Safety should be any professional driver's biggest concern, ahead of meeting deadlines and any other consideration that goes into their work. If they're not keeping themselves and other drivers safe, they're creating personal and professional hazards that could be difficult to overcome. With that in mind, it's particularly important for drivers to be cognizant of perhaps the biggest contributor to everyday driving mistakes: speeding.
Interestingly, there has been a lot of trucker outrage in recent weeks, with Outagamie County, Wisconsin, formally considering a change to lower its speed limits on Interstate 41 - which sees more frequent crashes and traffic jams than other similar interstates - from 70 miles per hour to just 55, according to the Appleton Post Crescent. This proposed change comes as state and local officials are also pushing for the interstate to be widened to accommodate more vehicles overall.
The concern isn't just that a speed-limit reduction will make it more difficult for drivers to meet their delivery deadlines. There's concern the significant slowdown could also lead to more traffic jams, the newspaper said.
"I've had a lot of people comment about it," Mark Arft, the general manager of Fox Valley Truck in Appleton, told the newspaper. "Talking with people who are truck drivers, people in the industry, nobody's really in favor of it. There's a lot of concern that it's just going to make traffic that much more congested ... everybody I've talked to is not in favor."
Something to be aware of
Of course, truckers have to know what the speed limit is on any road where they're driving, among other critical factors. But the need to maintain safe speeds on the road isn't just safety related - even if drivers aren't getting into accidents (despite the increased risk), they're potentially opening themselves up to extremely costly speeding tickets, according to WalletHub. For instance, while the average cost of a maximum ticket for reckless driving across the U.S. is $845, it can be as significant as several thousand dollars in some states; Oregon leads the nation with an average reckless driving maximum fine of $6,250.
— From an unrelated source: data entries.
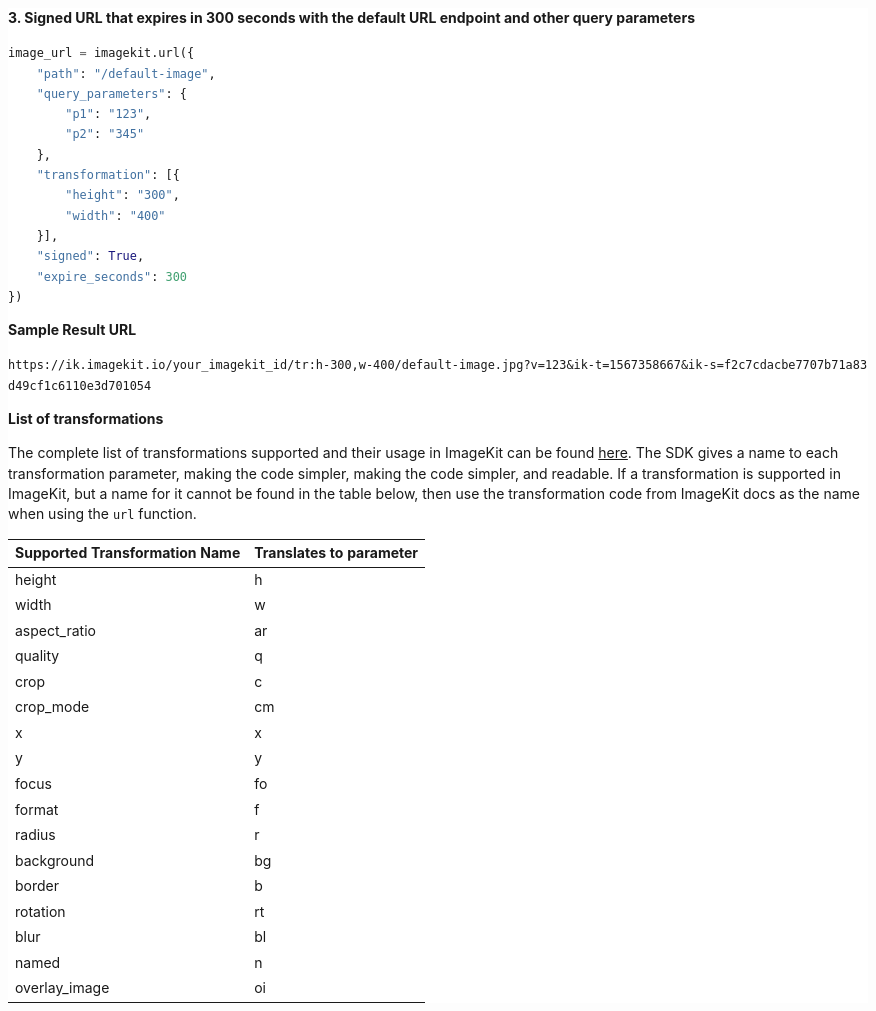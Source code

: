 **3. Signed URL that expires in 300 seconds with the default URL endpoint and other query parameters**

```python
image_url = imagekit.url({
    "path": "/default-image",
    "query_parameters": {
        "p1": "123",
        "p2": "345"
    },
    "transformation": [{
        "height": "300",
        "width": "400"
    }],
    "signed": True,
    "expire_seconds": 300
})
```

**Sample Result URL**
```
https://ik.imagekit.io/your_imagekit_id/tr:h-300,w-400/default-image.jpg?v=123&ik-t=1567358667&ik-s=f2c7cdacbe7707b71a83d49cf1c6110e3d701054
```

**List of transformations**

The complete list of transformations supported and their usage in ImageKit can be found [here](https://docs.imagekit.io/features/image-transformations/resize-crop-and-other-transformations).
The SDK gives a name to each transformation parameter, making the code simpler, making the code simpler, and readable.
If a transformation is supported in ImageKit, but a name for it cannot be found in the table below, then use the
transformation code from ImageKit docs as the name when using the `url` function.

| Supported Transformation Name | Translates to parameter |
| ----------------------------- | ----------------------- |
| height |  h|
| width |  w|
| aspect_ratio |  ar|
| quality |  q|
| crop |  c|
| crop_mode |  cm|
| x |  x|
| y |  y|
| focus |  fo|
| format |  f|
| radius |  r|
| background |  bg|
| border |  b|
| rotation |  rt|
| blur |  bl|
| named |  n|
| overlay_image |  oi|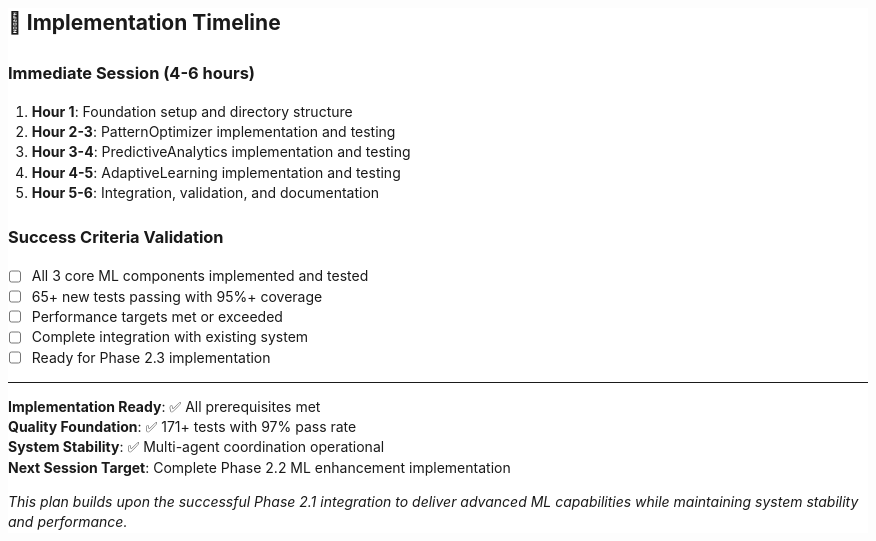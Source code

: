 ## 🎯 Implementation Timeline

### Immediate Session (4-6 hours)
1. **Hour 1**: Foundation setup and directory structure
2. **Hour 2-3**: PatternOptimizer implementation and testing
3. **Hour 3-4**: PredictiveAnalytics implementation and testing
4. **Hour 4-5**: AdaptiveLearning implementation and testing
5. **Hour 5-6**: Integration, validation, and documentation

### Success Criteria Validation
- [ ] All 3 core ML components implemented and tested
- [ ] 65+ new tests passing with 95%+ coverage
- [ ] Performance targets met or exceeded
- [ ] Complete integration with existing system
- [ ] Ready for Phase 2.3 implementation

---

**Implementation Ready**: ✅ All prerequisites met  
**Quality Foundation**: ✅ 171+ tests with 97% pass rate  
**System Stability**: ✅ Multi-agent coordination operational  
**Next Session Target**: Complete Phase 2.2 ML enhancement implementation

*This plan builds upon the successful Phase 2.1 integration to deliver advanced ML capabilities while maintaining system stability and performance.*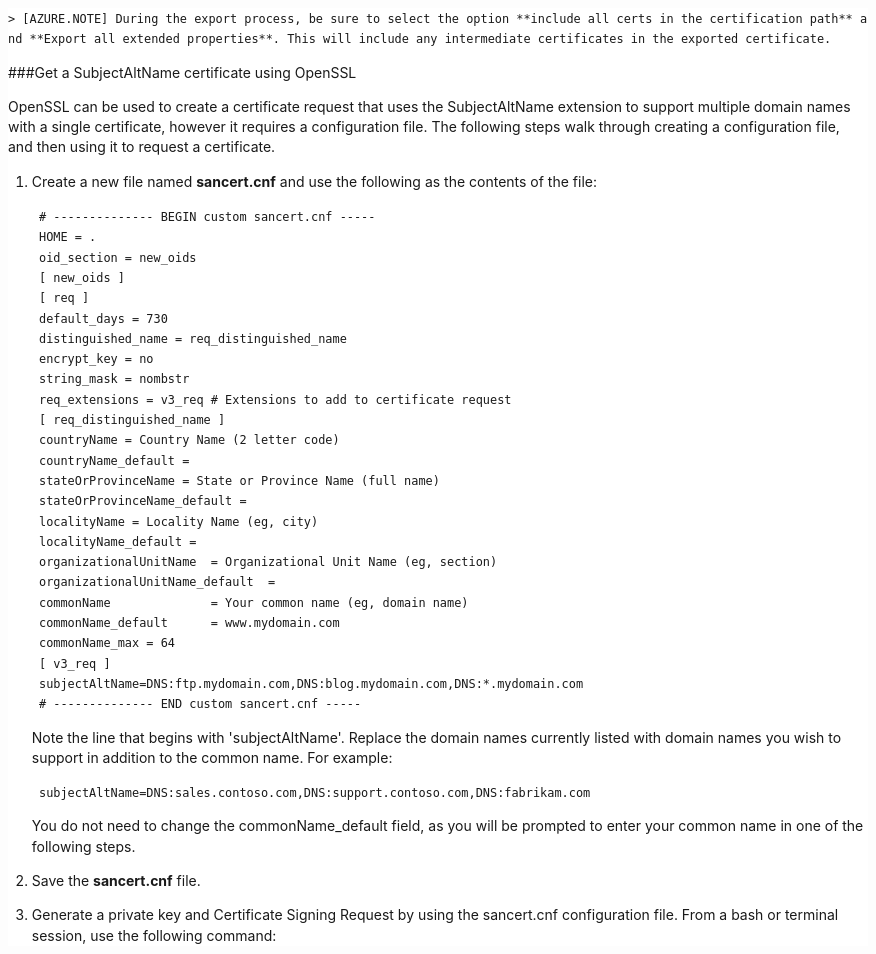 	> [AZURE.NOTE] During the export process, be sure to select the option **include all certs in the certification path** and **Export all extended properties**. This will include any intermediate certificates in the exported certificate.


###<a name="bkmk_subjectaltname"></a>Get a SubjectAltName certificate using OpenSSL

OpenSSL can be used to create a certificate request that uses the SubjectAltName extension to support multiple domain names with a single certificate, however it requires a configuration file. The following steps walk through creating a configuration file, and then using it to request a certificate.

1. Create a new file named __sancert.cnf__ and use the following as the contents of the file:
 
		# -------------- BEGIN custom sancert.cnf -----
		HOME = .
		oid_section = new_oids
		[ new_oids ]
		[ req ]
		default_days = 730
		distinguished_name = req_distinguished_name
		encrypt_key = no
		string_mask = nombstr
		req_extensions = v3_req # Extensions to add to certificate request
		[ req_distinguished_name ]
		countryName = Country Name (2 letter code)
		countryName_default = 
		stateOrProvinceName = State or Province Name (full name)
		stateOrProvinceName_default = 
		localityName = Locality Name (eg, city)
		localityName_default = 
		organizationalUnitName  = Organizational Unit Name (eg, section)
		organizationalUnitName_default  = 
		commonName              = Your common name (eg, domain name)
		commonName_default      = www.mydomain.com
		commonName_max = 64
		[ v3_req ]
		subjectAltName=DNS:ftp.mydomain.com,DNS:blog.mydomain.com,DNS:*.mydomain.com
		# -------------- END custom sancert.cnf -----

	Note the line that begins with 'subjectAltName'. Replace the domain names currently listed with domain names you wish to support in addition to the common name. For example:

		subjectAltName=DNS:sales.contoso.com,DNS:support.contoso.com,DNS:fabrikam.com

	You do not need to change the commonName_default field, as you will be prompted to enter your common name in one of the following steps.

2. Save the __sancert.cnf__ file.

1. Generate a private key and Certificate Signing Request by using the sancert.cnf configuration file. From a bash or terminal session, use the following command:


[customdomain]: ../articles/app-service-web/web-sites-custom-domain-name.md
[iiscsr]: http://technet.microsoft.com/library/cc732906(WS.10).aspx
[cas]: http://go.microsoft.com/fwlink/?LinkID=269988
[installcertiis]: http://technet.microsoft.com/library/cc771816(WS.10).aspx
[exportcertiis]: http://technet.microsoft.com/library/cc731386(WS.10).aspx
[openssl]: http://www.openssl.org/
[portal]: https://manage.windowsazure.com/
[tls]: http://en.wikipedia.org/wiki/Transport_Layer_Security
[staticip]: ./media/configure-ssl-web-site/staticip.png
[website]: ./media/configure-ssl-web-site/sslwebsite.png
[scale]: ./media/configure-ssl-web-site/sslscale.png
[standard]: ./media/configure-ssl-web-site/sslreserved.png
[pricing]: /pricing/details/
[configure]: ./media/configure-ssl-web-site/sslconfig.png
[uploadcert]: ./media/configure-ssl-web-site/ssluploadcert.png
[uploadcertdlg]: ./media/configure-ssl-web-site/ssluploaddlg.png
[sslbindings]: ./media/configure-ssl-web-site/sslbindings.png
[sni]: http://en.wikipedia.org/wiki/Server_Name_Indication
[certmgr]: ./media/configure-ssl-web-site/waws-certmgr.png
[certwiz1]: ./media/configure-ssl-web-site/waws-certwiz1.png
[certwiz2]: ./media/configure-ssl-web-site/waws-certwiz2.png
[certwiz3]: ./media/configure-ssl-web-site/waws-certwiz3.png
[certwiz4]: ./media/configure-ssl-web-site/waws-certwiz4.png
However, 26 states do not automatically cite offenders for reckless driving if they hit a certain speed above the posted limit. Twenty-one use speed cameras to automatically catch drivers, the report said. Speeding remains a factor in more than a quarter of all deaths in vehicle crashes, and many states have rather strict speeding laws as a consequence.
What to watch
Most drivers don't speed excessively, but there are other risks associated with driving at least 10 miles an hour over the limit, a poll from SmartDrive found earlier this year. Drivers who speed regularly are also significantly more likely to engage in other dangerous behaviors behind the wheel - including talking on the phone, texting, eating or drinking, even doing paperwork.
The more drivers and freight companies alike can do to make sure they're getting out in front of potential safety risks from speeding to multi-tasking, the better off everyone on the road will be in the long run.